Rz. 24
Die Vorschrift des § 12 Abs. 2 UStG bestimmt in einem umfangreichen Katalog diejenigen Umsätze, die nicht dem allgemeinen, sondern nur dem ermäßigten Steuersatz unterliegen. Systematisch lassen sich die Vergünstigungstatbestände in folgende Gruppen zusammenfassen:
- Lieferungen, unentgeltliche Wertabgaben, Einfuhr, innergemeinschaftlicher Erwerb und Vermietung bestimmter Gegenstände
- Leistungen im Bereich der Landwirtschaft
- freiberufliche Leistungen (bis 31.12.1981; § 12 Abs. 2 Nr. 5 und 6 UStG a. F.),
- kulturelle Leistungen
- Leistungen, die gemeinnützigen, mildtätigen oder kirchlichen Zwecken dienen
- Leistungen im Bereich des Gesundheitswesens
- Personenbeförderungen im öffentlichen Nahverkehr und im Eisenbahnfernverkehr
- Leistungen im Bereich des Tourismus.
Der zum 1.1.2023 anzuwendende Nullsteuersatz nach § 12 Abs. 3 UStG auf die Lieferung und Installation von Fotovoltaikanlagen und deren Komponenten (§ 12 UStG Rz. 67f, § 12 Abs. 3 UStG Rz. 1ff.) begünstigt Umsätze, die dem Klimawandel entgegenwirken durch Stromerzeugung mithilfe erneuerbarer Energien.
Rz. 25
Ebenso wie der allgemeine Steuersatz des § 12 Abs. 1 UStG gelten auch die ermäßigten Steuersätze des § 12 Abs. 2 und 3 UStG nicht für Land- und Forstwirte, soweit sie unter die Durchschnittssatzbesteuerung des § 24 Abs. 1 bis 3 UStG fallen.
Rz. 26
Die Vorschriften des § 12 Abs. 2 und 3 UStG haben als Sondervorschriften Vorrang vor § 12 Abs. 1 UStG. Die ermäßigten Steuersätze nach § 12 Abs. 2 und 3 UStG sind, soweit die Voraussetzungen für ihre Anwendung vorliegen, von Amts wegen zu gewähren.

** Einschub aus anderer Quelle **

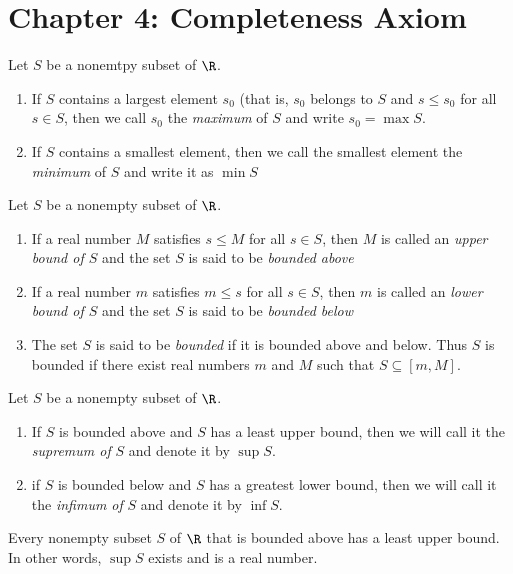 \documentclass[twoside, 10pt]{article}
\begin{document}
\section*{Chapter 4: Completeness Axiom}
\begin{defn}
Let $S$ be a nonemtpy subset of $\R$.
\begin{enumerate}
    \item If $S$ contains a largest element $s_0$ (that is, $s_0$ belongs to $S$ and $s\le s_0$ for all $s\in S$, then we call $s_0$ the \emph{maximum} of $S$ and write $s_0=\max S$.
    \item If $S$ contains a smallest element, then we call the smallest element the \emph{minimum} of $S$ and write it as $\min S$
\end{enumerate}
\end{defn}

\begin{defn}[Bounds]
Let $S$ be a nonempty subset of $\R$.
\begin{enumerate}
    \item If a real number $M$ satisfies $s\le M$ for all $s\in S$, then $M$ is called an \emph{upper bound of $S$} and the set $S$ is said to be \emph{bounded above}
    \item If a real number $m$ satisfies $m\le s$ for all $s\in S$, then $m$ is called an \emph{lower bound of $S$} and the set $S$ is said to be \emph{bounded below}
    \item The set $S$ is said to be \emph{bounded} if it is bounded above and below. Thus $S$ is bounded if there exist real numbers $m$ and $M$ such that $S\subseteq [m, M]$.
\end{enumerate}
\end{defn}

\begin{defn}
Let $S$ be a nonempty subset of $\R$.
\begin{enumerate}
    \item If $S$ is bounded above and $S$ has a least upper bound, then we will call it the \emph{supremum of} $S$ and denote it by $\sup S$.
    \item if $S$ is bounded below and $S$ has a greatest lower bound, then we will call it the \emph{infimum of} $S$ and denote it by $\inf S$.
\end{enumerate}
\end{defn}

\begin{thm} 
Every nonempty subset $S$ of $\R$ that is bounded above has a least upper bound. In other words, $\sup S$ exists and is a real number.
\end{thm}
\end{document}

Eines besonderen Antrags oder einer Genehmigung des FA bedarf es nicht. Auch an einen besonderen buchmäßigen Nachweis ist die Inanspruchnahme der Steuerermäßigungen nicht geknüpft. Allerdings ist der Unternehmer verpflichtet, zur Feststellung der Steuer und der Grundlagen ihrer Berechnung Aufzeichnungen zu machen und dabei die Entgelte und sonstigen Bemessungsgrundlagen für steuerpflichtige Umsätze nach Steuersätzen zu trennen. Der ermäßigte Steuersatz nach § 12 Abs. 2 UStG kann aber nicht allein deshalb versagt werden, weil der Unternehmer seinen Aufzeichnungspflichten nicht nachkommt.
Rz. 27
Wenn die Voraussetzungen für die Anwendung der ermäßigten Steuersätze erfüllt sind, müssen diese grundsätzlich zwingend auf den entsprechenden Umsatz angewendet werden. Eine Wahlmöglichkeit der Anwendung der ermäßigten Steuersätze oder eine der Regelung in § 9 UStG vergleichbare Option zur Anwendung des allgemeinen Steuersatzes besteht nicht. Rechtlich gesehen hat der Unternehmer somit keine Möglichkeit, bei Umsätzen z. B. an andere Unternehmer für deren Unternehmen auf die Anwendung der ermäßigten Steuersätze zu verzichten, d. h. den Umsatz freiwillig dem allgemeinen Steuersatz zu unterwerfen. Auch wenn der Unternehmer seine Leistungen an andere voll zum Vorsteuerabzug berechtigte Unternehmer erbringt, sollte er sich bemühen, den zutreffenden Umsatzsteuersatz zu ermitteln und den entsprechenden Steuerbetrag gesondert in Rechnung zu stellen. Weist er nämlich in der Rechnung an einen anderen Unternehmer bewusst oder unbewusst für eine den ermäßigten Steuersätzen unterliegende Lieferung oder sonstige Leistung einen Steuerbetrag zum allgemeinen Steuersatz aus, so schuldet er die zu hoch ausgewiesene USt (Differenzbetrag zwischen allgemeinem Steuersatz und ermäßigtem Steuersatz von 7 % bzw. Nullsteuersatz) nach § 14c Abs. 1 UStG. Gleichwohl kann – weil es sich insoweit nicht um die gesetzlich geschuldete USt i. S. d. § 15 Abs. 1 Nr. 1 S. 1 UStG handelt – der Leistungsempfänger die zu hoch ausgewiesene USt nicht als Vorsteuer abziehen. Versagt das FA – eventuell nachträglich im Rahmen einer Außenprüfung – dem Leistungsempfänger den Vorsteuerabzug hinsichtlich des Steuerbetrags, der die ermäßigten USt-Sätze übersteigt, kann der Leistungserbringer die Rechnungen mit der zu hoch ausgewiesenen USt berichtigen. Zu den weiteren Konsequenzen bei fälschlicher Anwendung des allgemeinen Steuersatzes statt zutreffend des ermäßigten Steuersatzes (einschließlich des Nullsteuersatzes) s. § 12 UStG Rz. 83ff.